Friday, October 10, 2008

Behold! A Beautifully Bountiful Beta Barrel


Green Fluorescent Protein - The discovery and development of this biochemical flashlight was awarded the Nobel prize in chemistry this week. Three great brains were awarded the Nobel for GFP, Osamu Shimomura, Martin Chalfie and Roger Tsien.


Osamu Shimomura (Woods Hole, Mass) - First isolated the protein from the outer bell of the crystal jellyfish in Washinton state in 1962.


Martin Chalfie (Columbia) - First used GFP to tag a protein in a living system (the model organism c. elegans). This method of tagging recombinant proteins then observing them is cells and whole organisms has become one of the most common techniques in bio-medical research.


Roger Tsien (UC San Diego) - Developed a whole rainbow of fluorescent proteins. This allows multiple proteins to be tagged at once and distinguished in living systems.

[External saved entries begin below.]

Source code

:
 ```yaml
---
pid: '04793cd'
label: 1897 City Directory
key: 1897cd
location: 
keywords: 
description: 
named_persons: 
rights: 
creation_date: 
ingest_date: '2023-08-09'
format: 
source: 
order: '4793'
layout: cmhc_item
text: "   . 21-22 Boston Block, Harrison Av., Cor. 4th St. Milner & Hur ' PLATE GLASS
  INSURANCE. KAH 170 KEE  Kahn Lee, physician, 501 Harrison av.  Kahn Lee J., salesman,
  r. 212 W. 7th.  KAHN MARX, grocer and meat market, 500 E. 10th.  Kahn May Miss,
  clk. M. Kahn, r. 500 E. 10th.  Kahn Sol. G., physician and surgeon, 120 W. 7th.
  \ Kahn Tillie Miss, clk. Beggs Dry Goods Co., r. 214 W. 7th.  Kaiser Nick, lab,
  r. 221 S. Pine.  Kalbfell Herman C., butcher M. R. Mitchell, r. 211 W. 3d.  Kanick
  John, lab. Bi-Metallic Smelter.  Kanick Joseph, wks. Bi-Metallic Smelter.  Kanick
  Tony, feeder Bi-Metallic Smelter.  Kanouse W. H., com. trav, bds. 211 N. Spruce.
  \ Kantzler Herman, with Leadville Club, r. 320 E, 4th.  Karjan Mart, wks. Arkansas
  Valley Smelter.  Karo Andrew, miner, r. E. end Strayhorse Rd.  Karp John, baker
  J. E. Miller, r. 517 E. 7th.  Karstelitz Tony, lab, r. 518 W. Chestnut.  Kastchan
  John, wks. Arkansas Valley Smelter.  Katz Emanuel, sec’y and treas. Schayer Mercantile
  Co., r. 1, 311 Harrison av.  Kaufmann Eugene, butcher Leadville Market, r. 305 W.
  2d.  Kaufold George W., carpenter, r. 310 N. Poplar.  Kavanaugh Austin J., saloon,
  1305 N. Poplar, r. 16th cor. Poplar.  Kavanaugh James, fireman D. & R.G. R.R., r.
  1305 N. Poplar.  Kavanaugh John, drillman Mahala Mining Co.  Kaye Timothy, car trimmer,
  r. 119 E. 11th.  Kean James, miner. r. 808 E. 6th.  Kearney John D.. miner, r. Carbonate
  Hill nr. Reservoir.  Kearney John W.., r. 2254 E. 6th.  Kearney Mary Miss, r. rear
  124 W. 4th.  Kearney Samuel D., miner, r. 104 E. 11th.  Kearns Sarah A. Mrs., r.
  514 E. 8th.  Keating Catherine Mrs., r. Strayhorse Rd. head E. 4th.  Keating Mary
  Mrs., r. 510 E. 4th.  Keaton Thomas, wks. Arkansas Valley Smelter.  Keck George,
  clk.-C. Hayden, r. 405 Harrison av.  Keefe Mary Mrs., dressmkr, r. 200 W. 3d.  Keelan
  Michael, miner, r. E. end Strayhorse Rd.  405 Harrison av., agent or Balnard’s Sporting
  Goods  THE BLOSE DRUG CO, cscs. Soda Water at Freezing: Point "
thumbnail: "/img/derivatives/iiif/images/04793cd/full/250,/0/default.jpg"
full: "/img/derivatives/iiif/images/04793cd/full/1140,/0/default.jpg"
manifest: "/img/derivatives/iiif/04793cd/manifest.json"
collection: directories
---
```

The observations made possible by the advent of GFP as a molecular candle are by all means amazing and good. However, I could not help but cringe when I saw the picture below of two adolescent Macaque primates who had been genetically modified with a bad Huntington's disease gene tagged with GFP. This image was published in a research paper in the Journal Nature - spring 2008. This represents an image issue science has had since the late 20th century as socially irresponsible.